Mainz 2026 – wissenschaftliches Programm
Bereiche | Tage | Auswahl | Suche | Aktualisierungen | Downloads | Hilfe
Q: Fachverband Quantenoptik und Photonik
Q 2: Nanophotonics and Integrated Photonics I
Q 2.4: Vortrag
Montag, 2. März 2026, 12:30–12:45, P 3
Characterisation of a photonic integrated circuit-based QKD transmitter — •Joost Vermeer1,2, Ömer Bayraktar1,2, Jonas Pudelko1,2, Kevin Günthner1,2, and Christoph Marquardt1,2 — 1Chair of Optical Quantum Technologies, Friedrich-Alexander-Universität Erlangen-Nürnberg, Staudtstr. 7 / A3, Erlangen — 2Max Planck Institute for the Science of Light (MPL), Staudtstr. 2, Erlangen
Quantum key distribution (QKD) offers a new way to provide secure communication. Miniaturising the required optical components allows us to implement it in many more situations, including satellites. This would allow us to overcome the range limitation of fiber-based systems and lead to worldwide secure communication.

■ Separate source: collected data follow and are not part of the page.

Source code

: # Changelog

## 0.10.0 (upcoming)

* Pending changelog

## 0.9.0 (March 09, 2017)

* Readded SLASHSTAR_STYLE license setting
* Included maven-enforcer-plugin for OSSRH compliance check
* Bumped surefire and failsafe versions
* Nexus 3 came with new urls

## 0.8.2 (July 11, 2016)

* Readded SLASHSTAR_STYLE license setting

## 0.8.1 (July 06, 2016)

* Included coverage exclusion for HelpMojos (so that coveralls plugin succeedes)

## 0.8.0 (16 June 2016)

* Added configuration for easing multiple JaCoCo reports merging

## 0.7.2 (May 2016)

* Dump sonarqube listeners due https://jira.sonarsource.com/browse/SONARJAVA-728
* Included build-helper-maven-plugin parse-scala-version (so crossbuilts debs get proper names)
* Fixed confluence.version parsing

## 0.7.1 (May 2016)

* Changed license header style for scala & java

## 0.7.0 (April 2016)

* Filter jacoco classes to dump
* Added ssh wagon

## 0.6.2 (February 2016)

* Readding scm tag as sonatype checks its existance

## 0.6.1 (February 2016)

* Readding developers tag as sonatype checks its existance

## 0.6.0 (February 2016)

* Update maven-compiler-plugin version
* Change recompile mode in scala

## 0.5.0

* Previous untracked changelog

One method of miniaturising optical systems is using photonic integrated circuits (PIC), where many optical components are integrated on a single chip. We have designed a 4×8 mm2 indium-phosphide PIC, which can act as a transmitter for phase-based BB-84 QKD. It consists of a pulsed laser, an IQ modulator to turn each laser pulse into a pair of pulses with a phase difference determined by a quantum random number generator, and an intensity modulator containing multiple semiconductor optical amplifiers to set the required output intensity.
Integrating all of these components close together can increase the strength of unwanted interactions between them. Using both external measurement devices and detectors integrated in the PIC, we characterise the PIC to investigate how strong these effects are.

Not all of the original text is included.